Despite these obstacles, I've come up with a short list of 7 comments. Now the intent is that these comments stimulate further comment and discussion, so the plan is that I will carry on for a while--no more than half an hour, I hope, and then open the floor to further comments and rejoinders, for which I will act as moderator. So--please be thinking of suitable things to contribute. If we haven't run down by then, sometime around 4:30 I will call a halt to the proceeding so that we can all go out to watch the sunset.

My comments are numbered.
There are 7 of them.
So you can keep track, I'll keep you posted on the comment number.

COMMENT #1 - ABOUT SYSTEMS

You may not have noticed a small slip-up in the printing of the proceedings of this symposium. The title page accidentally got reproduced as the bound cardboard cover. The cardboard cover is supposed to look like a special issue of Operating Systems Review. Fortunately, I've got a slide copy of the missing cover.

[SLIDE: OPERATING SYSTEMS REVIEW]

The reason I bring it up has more to do with the contents
Now that Lantz and Rashid renamed their paper, every session but one of the conference has a paper or title with some variant of the word distributed in it. This suggests that we might consider a minor revision in the cover page as indicated in this overlay.

[OVERLAY SLIDE: DISTRIBUTED]

That suggestion is almost certainly wrong, and I would like to explain why I think that.

Why not? Proposal implies a misunderstanding of the business that is very common.

The systems business is the study of glue
Sysems people do integration.

What this means in practice is

  1. Language people do their thing
  2. Database people do theirs
  3. Communication people do theirs
  4. Hdw architects do theirs
  5. etc.

What's left is what the systems people tackle - it is the rest of the problem - implies an inclusive view, keeping things from slipping thru the cracks, picking up loose ends, not an exclusive view of what is important

Historically, automatic operation, and therefore scheduling was one of the first missing pieces, to replace operators on roller skates.

More recently, file sytems, protection, coordination, intallation management, virtual memory...

As these things became understood, the

take pieces into their respective folds, and absorb them as their own,

leaving the remaining glue to us.

It seems to be that today we have a technology/cost revolution on our hands that potentially puts a complete computer on every desk, in every room, next to every sensor or actuator. The system problem is again the glue. How do you take advantage of the technology?

That is the subject. It happens to involved "distributed" systems today.

Distributed System def.: The glue required to harness low-cost hardware technology of the 80s.
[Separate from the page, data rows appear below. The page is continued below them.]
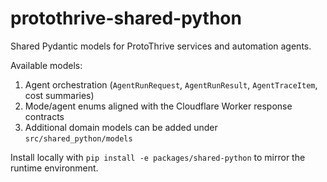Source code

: # protothrive-shared-python

Shared Pydantic models for ProtoThrive services and automation agents.

Available models:

1. Agent orchestration (`AgentRunRequest`, `AgentRunResult`, `AgentTraceItem`, cost summaries)
2. Mode/agent enums aligned with the Cloudflare Worker response contracts
3. Additional domain models can be added under `src/shared_python/models`

Install locally with `pip install -e packages/shared-python` to mirror the runtime environment.
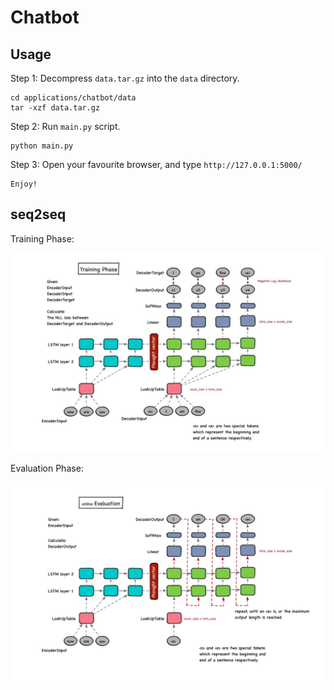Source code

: 
# Chatbot


## Usage

Step 1: Decompress ``data.tar.gz`` into the ``data`` directory.

    cd applications/chatbot/data
    tar -xzf data.tar.gz

Step 2: Run ``main.py`` script.
    
    python main.py


Step 3: Open your favourite browser, and type ``http://127.0.0.1:5000/``

    Enjoy!


## seq2seq

Training Phase:

![training](chatbot/pics/Training.jpg)


Evaluation Phase:

![Evaluation](chatbot/pics/Eval.jpg)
Components used to be memory, processors.
abstraction: virtual memory, virtual processors.
problem: resource management.

Today's components:

Todays glue and loose ends:

COMMENT 2

[SLIDE: PATTERN]

Pattern for case study papers in the system area.

  1. Say Distributed is good.
  2. Communication over wires is done by messages.
  3. Post facto wire placement -> Let's use messages for everything.
  4. Resolve arguments 1 thru 99 over details of message semantics.
  5. [If implementation is up by the paper deadline] Express astonishment over path length to send a message.
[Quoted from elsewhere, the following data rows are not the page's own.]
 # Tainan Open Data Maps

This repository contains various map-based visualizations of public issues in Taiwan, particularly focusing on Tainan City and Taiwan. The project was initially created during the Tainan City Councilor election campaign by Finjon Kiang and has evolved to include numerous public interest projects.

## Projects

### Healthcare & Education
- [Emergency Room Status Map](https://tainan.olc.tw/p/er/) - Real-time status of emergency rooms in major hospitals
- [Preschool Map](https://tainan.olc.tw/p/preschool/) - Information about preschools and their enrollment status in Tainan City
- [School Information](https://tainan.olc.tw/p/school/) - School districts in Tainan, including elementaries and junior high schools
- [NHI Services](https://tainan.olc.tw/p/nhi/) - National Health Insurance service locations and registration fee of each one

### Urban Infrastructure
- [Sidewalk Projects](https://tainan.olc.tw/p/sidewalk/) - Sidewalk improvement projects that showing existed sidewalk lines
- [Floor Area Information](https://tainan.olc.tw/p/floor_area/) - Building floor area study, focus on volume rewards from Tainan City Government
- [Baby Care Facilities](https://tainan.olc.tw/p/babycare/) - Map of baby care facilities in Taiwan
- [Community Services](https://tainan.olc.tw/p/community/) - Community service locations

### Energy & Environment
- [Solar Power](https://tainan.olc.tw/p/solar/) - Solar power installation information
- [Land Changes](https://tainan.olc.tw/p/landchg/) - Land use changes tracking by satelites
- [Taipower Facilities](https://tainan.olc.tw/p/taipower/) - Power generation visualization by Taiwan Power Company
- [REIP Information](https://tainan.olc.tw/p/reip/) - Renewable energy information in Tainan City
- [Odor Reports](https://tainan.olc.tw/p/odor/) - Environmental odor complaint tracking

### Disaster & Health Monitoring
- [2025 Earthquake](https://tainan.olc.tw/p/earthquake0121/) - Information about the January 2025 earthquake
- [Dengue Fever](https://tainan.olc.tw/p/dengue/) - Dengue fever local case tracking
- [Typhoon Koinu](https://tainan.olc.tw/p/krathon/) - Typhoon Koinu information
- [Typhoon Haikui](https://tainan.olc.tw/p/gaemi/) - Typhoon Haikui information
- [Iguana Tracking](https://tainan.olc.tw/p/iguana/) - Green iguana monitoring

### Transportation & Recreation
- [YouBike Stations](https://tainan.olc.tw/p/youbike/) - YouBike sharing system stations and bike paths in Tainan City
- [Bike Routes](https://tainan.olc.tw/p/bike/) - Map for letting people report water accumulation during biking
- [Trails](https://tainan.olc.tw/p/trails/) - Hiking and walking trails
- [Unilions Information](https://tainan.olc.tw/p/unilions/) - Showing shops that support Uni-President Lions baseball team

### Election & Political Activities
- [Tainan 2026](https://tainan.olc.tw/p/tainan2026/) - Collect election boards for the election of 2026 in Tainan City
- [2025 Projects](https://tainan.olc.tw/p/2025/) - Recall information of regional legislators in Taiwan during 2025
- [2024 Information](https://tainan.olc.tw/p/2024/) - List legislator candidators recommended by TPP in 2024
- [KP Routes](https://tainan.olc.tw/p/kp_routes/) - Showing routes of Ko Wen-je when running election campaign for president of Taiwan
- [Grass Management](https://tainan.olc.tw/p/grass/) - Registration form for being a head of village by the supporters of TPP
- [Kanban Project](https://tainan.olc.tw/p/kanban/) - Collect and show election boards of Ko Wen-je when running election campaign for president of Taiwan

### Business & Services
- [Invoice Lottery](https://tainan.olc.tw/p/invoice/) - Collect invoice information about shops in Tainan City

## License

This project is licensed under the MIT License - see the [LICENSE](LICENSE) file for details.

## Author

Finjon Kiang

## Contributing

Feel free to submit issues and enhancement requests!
This pattern has occurred often enough that it is starting to get tiresome.

No need to say any more.

COMMENT 3 - Personal Computers

[SLIDE: 3] Someone once advised me that you shold have one slide for every idea. I wasn't able to think of anything very imaginative for this comment, but maybe this slide will allow you to keep your place.

Question - is the era of the time-sharing system gone forever?

I thought that maybe it was, until I heard that there is available now, for $50, a TWO-USER BASIC for your APPLE Computer. Add a second TV and you are in business.

"When there are cycles about, someone will covet them."

Comparison with the Automobile is actually quite fruitful.

Likely a similar situation with Personal computers, which are a little like automobiles with memory:

COMMENT 4 - Robustness may accidentally degenerate into unplanned total dependence

[SLIDE: NEW HAZARD]

(from early experience at PARC and MIT)

Distributed Systems provide robustness by

          IF service-available USE service
          ELSE do-it-yourself FI     
e.g.,
          IF WWV-can-be-received USE WWV for time-of-day
          ELSE use local calendar clock FI     

Leads to unplanned total dependence!

Do-it-yourself rarely invoked

If WWV works all of the time, you may not notice that your own clock is broken.

Have run into this problem more than once in tryig to disentangle some software from the Xerox environment into our environment with a less-rich collection of services.

A little like the electric power generator that use electric motors to pump oil into the bearings.

COMMENT 5

There are two unavoidable facts of life about distributed systems:

  1. Things really happen in parallel
    so coordination must be done right
  2. things fail independently
    so recovery finally has to be faced up to.

It seems to be a fact of life that you can't separate these problems. This leads to the next slide.

[SLIDE: The Recovery and Coordination Jungle]

Tomorrow's session is worth watching very carefully., If you really get to where you understand that stuff you will find a whole lot of previously disconnected facts beginnning to make sense.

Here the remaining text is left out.